Google has added more data to its Transparency Report, which lists countries that request data on users from the company or request that Google take down some data or censor results.
The company is legally required to obey the requests, though it fights some. But at the very least it can reveal as much data as it's allowed about them.
Now it's expanding on the idea with data on copyright infringement takedown requests it receives.
And there's quite a lot of them, at this point it processes some 1.2 million requests each month.
"Today we’re expanding the Transparency Report with a new section on copyright. Specifically, we’re disclosing the number of requests we get from copyright owners (and the organizations that represent them) to remove Google Search results because they allegedly link to infringing content," Google wrote.

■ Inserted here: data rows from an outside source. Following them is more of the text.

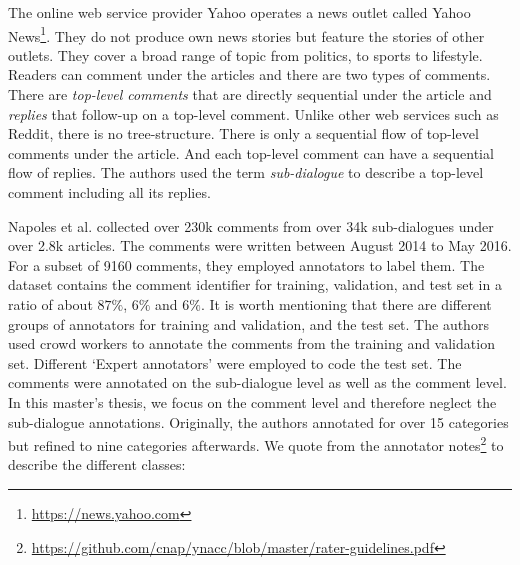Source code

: The online web service provider Yahoo operates a news outlet called Yahoo News\footnote{\url{https://news.yahoo.com}}. They do not produce own news stories but feature the stories of other outlets. They cover a broad range of topic from politics, to sports to lifestyle. Readers can comment under the articles and there are two types of comments.
There are \textit{top-level comments} that are directly sequential under the article and \textit{replies} that follow-up on a top-level comment.
Unlike other web services such as Reddit, there is no tree-structure. There is only a sequential flow of top-level comments under the article. And each top-level comment can have a sequential flow of replies. The authors used the term \textit{sub-dialogue} to describe a top-level comment including all its replies.

Napoles et al. collected over 230k comments from over 34k sub-dialogues under over 2.8k articles. The comments were written between August 2014 to May 2016. For a subset of 9160 comments, they employed annotators to label them. The dataset contains the comment identifier for training, validation, and test set in a ratio of about $87\%$, $6\%$ and $6\%$. It is worth mentioning that there are different groups of annotators for training and validation, and the test set. The authors used crowd workers to annotate the comments from the training and validation set. Different `Expert annotators' were employed to code the test set.
The comments were annotated on the sub-dialogue level as well as the comment level.
In this master's thesis, we focus on the comment level and therefore neglect the sub-dialogue annotations.
Originally, the authors annotated for over 15 categories but refined to nine categories afterwards. We quote from the annotator notes\footnote{\url{https://github.com/cnap/ynacc/blob/master/rater-guidelines.pdf}} to describe the different classes:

"We’re starting with search because we remove more results in response to copyright removal notices than for any other reason," it explained.
If you're at all interested in the subject, the new data should prove very interesting. You can find out which companies issue the most takedowns, surprise, surprise, it's Microsoft, what are the most targeted sites and so on.
The numbers are quite staggering, Google is getting about 250,000 requests like this each week, about as many as it got for the entire of 2009. It received some 3.3 million requests in 2011, but it had 1.2 million last month alone.
Google does try to keep an overview over the process and not just roll over and take down whatever it is asked. Still, each request is analyzed in an average of 11 hours. That may be enough if the request is for a few links, but when it's for thousands of pages, it's hard to make sure that all the requests are legitimate.